Former Treasury Secretary Lawrence Summers said that the Federal ReserveFederal Reserve was right in going with a 25 basis-points rate hike and it would have been a panic signal if the central bank decided to pause.
If the Fed had stopped raising interest rates when it clearly had the plan to increase interest rates, I think the risk would have been that it was signaling panic and alarm. If the Fed were so alarmed, the market and everyone else would be as well. I think carrying through was the right thing to do. That was what the market expected the Fed to do, and I think it was appropriate, Summers told CNN.
The former Treasury Secretary believes there are two possible paths going forward.
One is that there is going to be a real durability in these banking problems and the economy is going to turn down. This will be weathered and very contained. And what the Fed is going to need to do going forward is going to depend on which of those paths we end up on, which I don't think anybody can tell, he said.
Summers said he probably would have allowed more room for concern about inflation and left the door open to more rate hikes, given the strength of the recent inflation data than the Fed did in their statement. On being asked about Sen. Elizabeth Warren'sWarren's D-Mass. Summers, who was criticized by Fed Chair Jerome Powell, stated that it was not directly Powell's responsibility to criticize the central bank's oversight of Silicon Valley Bank.

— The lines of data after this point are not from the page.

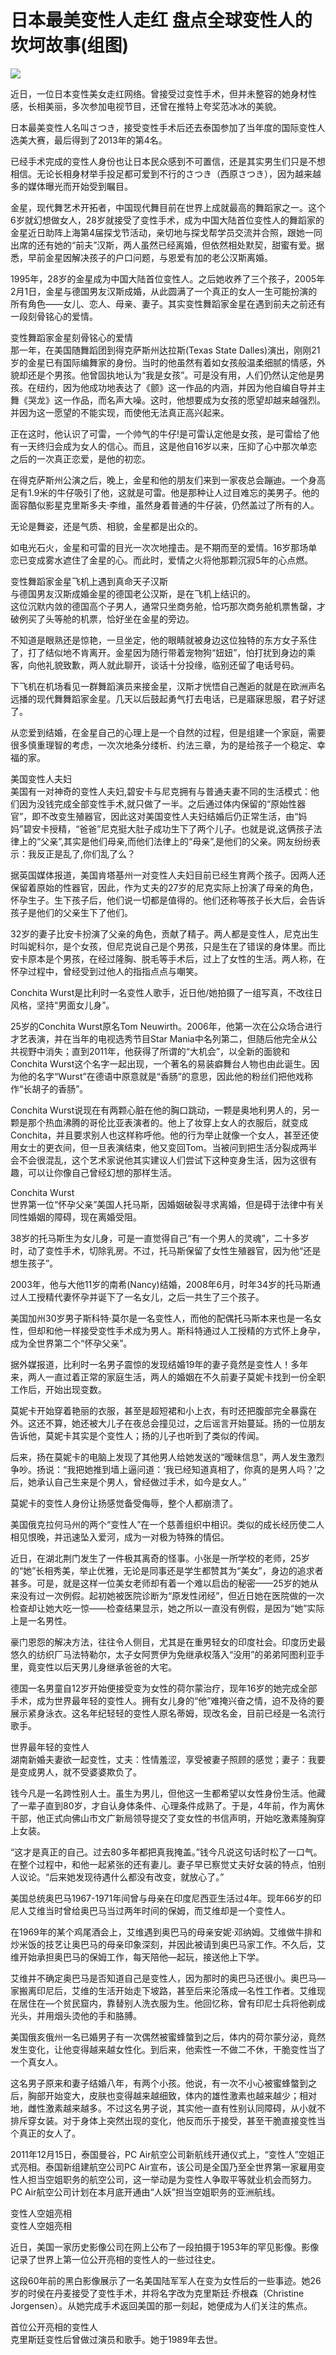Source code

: # 日本最美变性人走红 盘点全球变性人的坎坷故事(组图)

![](https://rs2.huanqiucdn.cn/huanqiu/image/www/common/200.jpg)

近日，一位日本变性美女走红网络。曾接受过变性手术，但并未整容的她身材性感，长相美丽，多次参加电视节目，还曾在推特上夸奖范冰冰的美貌。

日本最美变性人名叫さつき，接受变性手术后还去泰国参加了当年度的国际变性人选美大赛，最后得到了2013年的第4名。

已经手术完成的变性人身份也让日本民众感到不可置信，还是其实男生们只是不想相信。无论长相身材举手投足都可爱到不行的さつき（西原さつき），因为越来越多的媒体曝光而开始受到瞩目。

金星，现代舞艺术开拓者，中国现代舞目前在世界上成就最高的舞蹈家之一。这个6岁就幻想做女人，28岁就接受了变性手术，成为中国大陆首位变性人的舞蹈家的金星近日助阵上海第4届探戈节活动，亲切地与探戈帮学员交流并合照，跟她一同出席的还有她的“前夫”汉斯，两人虽然已经离婚，但依然相处默契，甜蜜有爱。据悉，早前金星因解决孩子的户口问题，与恩爱有加的老公汉斯离婚。

1995年，28岁的金星成为中国大陆首位变性人。之后她收养了三个孩子，2005年2月1日，金星与德国男友汉斯成婚，从此圆满了一个真正的女人一生可能扮演的所有角色——女儿、恋人、母亲、妻子。其实变性舞蹈家金星在遇到前夫之前还有一段刻骨铭心的爱情。

变性舞蹈家金星刻骨铭心的爱情  
那一年，在美国随舞蹈团到得克萨斯州达拉斯(Texas State Dalles)演出，刚刚21岁的金星已有国际编舞家的身份。当时的他虽然有着如女孩般温柔细腻的情感，外貌却还是个男孩。他曾固执地认为“我是女孩”。可是没有用，人们仍然认定他是男孩。在纽约，因为他成功地表达了《颤》这一作品的内涵，并因为他自编自导并主舞《哭龙》这一作品，而名声大噪。这时，他想要成为女孩的愿望却越来越强烈。并因为这一愿望的不能实现，而使他无法真正高兴起来。

正在这时，他认识了可雷，一个帅气的牛仔!是可雷认定他是女孩，是可雷给了他有一天终归会成为女人的信心。而且，这是他自16岁以来，压抑了心中那次单恋之后的一次真正恋爱，是他的初恋。

在得克萨斯州公演之后，晚上，金星和他的朋友们来到一家夜总会蹦迪。一个身高足有1.9米的牛仔吸引了他，这就是可雷。他是那种让人过目难忘的美男子。他的面容酷似影星克里斯多夫·李维，虽然身着普通的牛仔装，仍然盖过了所有的人。

无论是舞姿，还是气质、相貌，金星都是出众的。

如电光石火，金星和可雷的目光一次次地撞击。是不期而至的爱情。16岁那场单恋已变成雾水遮住了金星的心。而此时，爱情之火将他那颗沉寂5年的心点燃。

变性舞蹈家金星飞机上遇到真命天子汉斯  
与德国男友汉斯成婚金星的德国老公汉斯，是在飞机上结识的。  
这位沉默内敛的德国高个子男人，通常只坐商务舱，恰巧那次商务舱机票售罄，才破例买了头等舱的机票，恰好坐在金星的旁边。

不知道是眼熟还是惊艳，一旦坐定，他的眼睛就被身边这位独特的东方女子系住了，打了结似地不肯离开。金星因为随行带着宠物狗“妞妞”，怕打扰到身边的乘客，向他礼貌致歉，两人就此聊开，谈话十分投缘，临别还留了电话号码。

下飞机在机场看见一群舞蹈演员来接金星，汉斯才恍悟自己邂逅的就是在欧洲声名远播的现代舞舞蹈家金星。几天以后鼓起勇气打去电话，已是寤寐思服，君子好逑了。

从恋爱到结婚，在金星自己的心理上是一个自然的过程，但是组建一个家庭，需要很多慎重理智的考虑，一次次地条分缕析、约法三章，为的是给孩子一个稳定、幸福的家。

美国变性人夫妇  
美国有一对神奇的变性人夫妇,碧安卡与尼克拥有与普通夫妻不同的生活模式：他们因为没钱完成全部变性手术,就只做了一半。之后通过体内保留的“原始性器官”，即不改变生殖器官，因此这对美国变性人夫妇结婚后仍正常生活，由“妈妈”碧安卡授精，“爸爸”尼克挺大肚子成功生下了两个儿子。也就是说,这俩孩子法律上的“父亲”,其实是他们母亲,而他们法律上的“母亲”,是他们的父亲。网友纷纷表示：我反正是乱了,你们乱了么？

据英国媒体报道，美国肯塔基州一对变性人夫妇目前已经生育两个孩子。因两人还保留着原始的性器官，因此，作为丈夫的27岁的尼克实际上扮演了母亲的角色，怀孕生子。生下孩子后，他们说一切都是值得的。他们还称等孩子长大后，会告诉孩子是他们的父亲生下了他们。

32岁的妻子比安卡扮演了父亲的角色，贡献了精子。两人都是变性人，尼克出生时叫妮科尔，是个女孩，但尼克说自己是个男孩，只是生在了错误的身体里。而比安卡原本是个男孩，在经过隆胸、脱毛等手术后，过上了女性的生活。两人称，在怀孕过程中，曾经受到过他人的指指点点与嘲笑。

Conchita Wurst是比利时一名变性人歌手，近日他/她拍摄了一组写真，不改往日风格，坚持“男面女儿身”。

25岁的Conchita Wurst原名Tom Neuwirth。2006年，他第一次在公众场合进行才艺表演，并在当年的电视选秀节目Star Mania中名列第二，但随后他完全从公共视野中消失；直到2011年，他获得了所谓的“大机会”，以全新的面貌和Conchita Wurst这个名字一起出现，一个著名的易装癖舞台人物也由此诞生。因为他的名字“Wurst”在德语中原意就是“香肠”的意思，因此他的粉丝们把他戏称作“长胡子的香肠”。

Conchita Wurst说现在有两颗心脏在他的胸口跳动，一颗是奥地利男人的，另一颗是那个热血沸腾的哥伦比亚表演者的。他上了妆穿上女人的衣服后，就变成Conchita，并且要求别人也这样称呼他。他的行为举止就像一个女人，甚至还使用女士的更衣间，但一旦表演结束，他又变回Tom。当被问到把生活分裂成两半会不会很混乱，这个艺术家说他其实建议人们尝试下这种变身生活，因为这很有趣，可以让你像自己曾经幻想的那样生活。

Conchita Wurst  
世界第一位“怀孕父亲”美国人托马斯，因婚姻破裂寻求离婚，但是碍于法律中有关同性婚姻的障碍，现在离婚受阻。

38岁的托马斯生为女儿身，可是一直觉得自己“有一个男人的灵魂”，二十多岁时，动了变性手术，切除乳房。不过，托马斯保留了女性生殖器官，因为他“还是想生孩子”。

2003年，他与大他11岁的南希(Nancy)结婚，2008年6月，时年34岁的托马斯通过人工授精代妻怀孕并诞下了一名女儿，之后一共生了三个孩子。

美国加州30岁男子斯科特·莫尔是一名变性人，而他的配偶托马斯本来也是一名女性，但却和他一样接受变性手术成为男人。斯科特通过人工授精的方式怀上身孕，成为全世界第二个“怀孕父亲”。

据外媒报道，比利时一名男子震惊的发现结婚19年的妻子竟然是变性人！多年来，两人一直过着正常的家庭生活，两人的婚姻在不久前妻子莫妮卡找到一份全职工作后，开始出现变数。

莫妮卡开始穿着艳丽的衣服，甚至是超短裙和小上衣，有时还把腹部完全暴露在外。这还不算，她还被大儿子在夜总会撞见过，之后谣言开始蔓延。扬的一位朋友告诉他，莫妮卡其实是个变性人；扬的儿子也听到了类似的传闻。

后来，扬在莫妮卡的电脑上发现了其他男人给她发送的“暧昧信息”，两人发生激烈争吵。扬说：“我把她推到墙上逼问道：‘我已经知道真相了，你真的是男人吗？’之后，她承认自己生来是个男人，曾经做过手术，如今是女人。”

莫妮卡的变性人身份让扬感觉备受侮辱，整个人都崩溃了。

美国俄克拉何马州的两个“变性人”在一个慈善组织中相识。类似的成长经历使二人相见恨晚，并迅速坠入爱河，成为一对极为特殊的情侣。

近日，在湖北荆门发生了一件极其离奇的怪事。小张是一所学校的老师，25岁的“她”长相秀美，举止优雅，无论是同事还是学生都赞其为“美女”，身边的追求者甚多。可是，就是这样一位美女老师却有着一个难以启齿的秘密——25岁的她从来没有过一次例假。起初她被医院诊断为“原发性闭经”，但近日她在医院做的一次检查却让她大吃一惊——检查结果显示，她之所以一直没有例假，是因为“她”实际上是一名男性。

豪门恩怨的解决方法，往往令人侧目，尤其是在重男轻女的印度社会。印度历史最悠久的纺织厂马法特勒尔，太子女阿贾伊为免继承权落入“没用”的弟弟阿图利亚手里，竟变性以后天男儿身继承爸爸的大宅。

德国一名男童自12岁开始便接受变为女性的荷尔蒙治疗，现年16岁的她完成全部手术，成为世界最年轻的变性人。拥有女儿身的“他”难掩兴奋之情，迫不及待的要展示紧身泳衣。这名年纪轻轻的变性人原名蒂姆，现改名金，目前已经是一名流行歌手。

世界最年轻的变性人  
湖南新婚夫妻欲一起变性，丈夫：性情羞涩，享受被妻子照顾的感觉；妻子：我要是变成男人，就不受婆婆欺负了。

钱今凡是一名跨性别人士。虽生为男儿，但他这一生都希望以女性身份生活。他藏了一辈子直到80岁，才自认身体条件、心理条件成熟了。于是，4年前，作为离休干部，他正式向佛山市文广新局领导提交了变女性的书信声明，开始吃激素隆胸穿上女装。

“这才是真正的自己。过去80多年都把真我掩盖。”钱今凡说这句话时松了一口气。在整个过程中，和他一起紧张的还有妻儿。妻子早已察觉丈夫好女装的特点，怕别人议论。“后来她发现待遇什么都没有改变，就放心了。”

美国总统奥巴马1967-1971年间曾与母亲在印度尼西亚生活过4年。现年66岁的印尼人艾维当时曾给奥巴马当过两年时间的保姆，而艾维却是一个变性人。

在1969年的某个鸡尾酒会上，艾维遇到奥巴马的母亲安妮·邓纳姆。艾维做牛排和炒米饭的技艺让奥巴马的母亲印象深刻，并因此被请到奥巴马家工作。不久后，艾维开始承担奥巴马的保姆工作，每天陪他—起玩，接送他上下学。

艾维并不确定奥巴马是否知道自己是变性人，因为那时的奥巴马还很小。奥巴马—家搬离印尼后，艾维的生活开始走下坡路，甚至后来沦落成—名性工作者。艾维现在居住在—个贫民窟内，靠替别人洗衣服为生。他回忆称，曾有印尼士兵将他剃成光头，并用烟头烫他的手和胳膊。

美国俄亥俄州一名已婚男子有一次偶然被蜜蜂螫到之后，体内的荷尔蒙分泌，竟然发生变化，让他变得越来越女性化。到后来，他索性一不做二不休，干脆变性当了一个真女人。

这名男子原来和妻子结婚八年，有两个小孩。他说，有一次不小心被蜜蜂螫到之后，胸部开始变大，皮肤也变得越来越细致，体内的雄性激素也越来越少；相对地，雌性激素越来越多。不过这名男子说，其实他一直有性别认同障碍，从小就不排斥穿女装。对于身体上突然出现的变化，他反而乐于接受，甚至干脆直接变性当个真正的女人了。

2011年12月15日，泰国曼谷，PC Air航空公司新航线开通仪式上，“变性人”空姐正式亮相。泰国新组建航空公司PC Air宣布，该公司是全国乃至全世界第一家雇用变性人担当空姐职务的航空公司，这一举动是为变性人争取平等就业机会而努力。PC Air航空公司计划在本月底开通由“人妖”担当空姐职务的亚洲航线。

变性人空姐亮相  
变性人空姐亮相

近日，美国一家历史影像公司在网上公布了一段拍摄于1953年的罕见影像。影像记录了世界上第一位公开亮相的变性人的一些过往史。

这段60年前的黑白影像展示了一名美国陆军军人在变为女性后的一些事迹。她26岁的时侯在丹麦接受了变性手术，并将名字改为克里斯廷·乔根森（Christine Jorgensen）。从她完成手术返回美国的那一刻起，她便成为人们关注的焦点。

首位公开亮相的变性人  
克里斯廷变性后曾做过演员和歌手。她于1989年去世。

Chairman Powell's biggest mistakes in his most important responsibility were that he didn't recognize the inflation threat soon enough and didn't move strongly enough to counter that threat, he said.
Senator Warren was even less concerned about inflation, and the very progressives were even less concerned with inflation than he was. I think those criticisms are quite unfair. Read Next: JATT Acquisition, Chewy, Chewy, Tesla, Coinbase, and Manchester United: Why These 5 Stocks Are Drawing Investors Attention Today?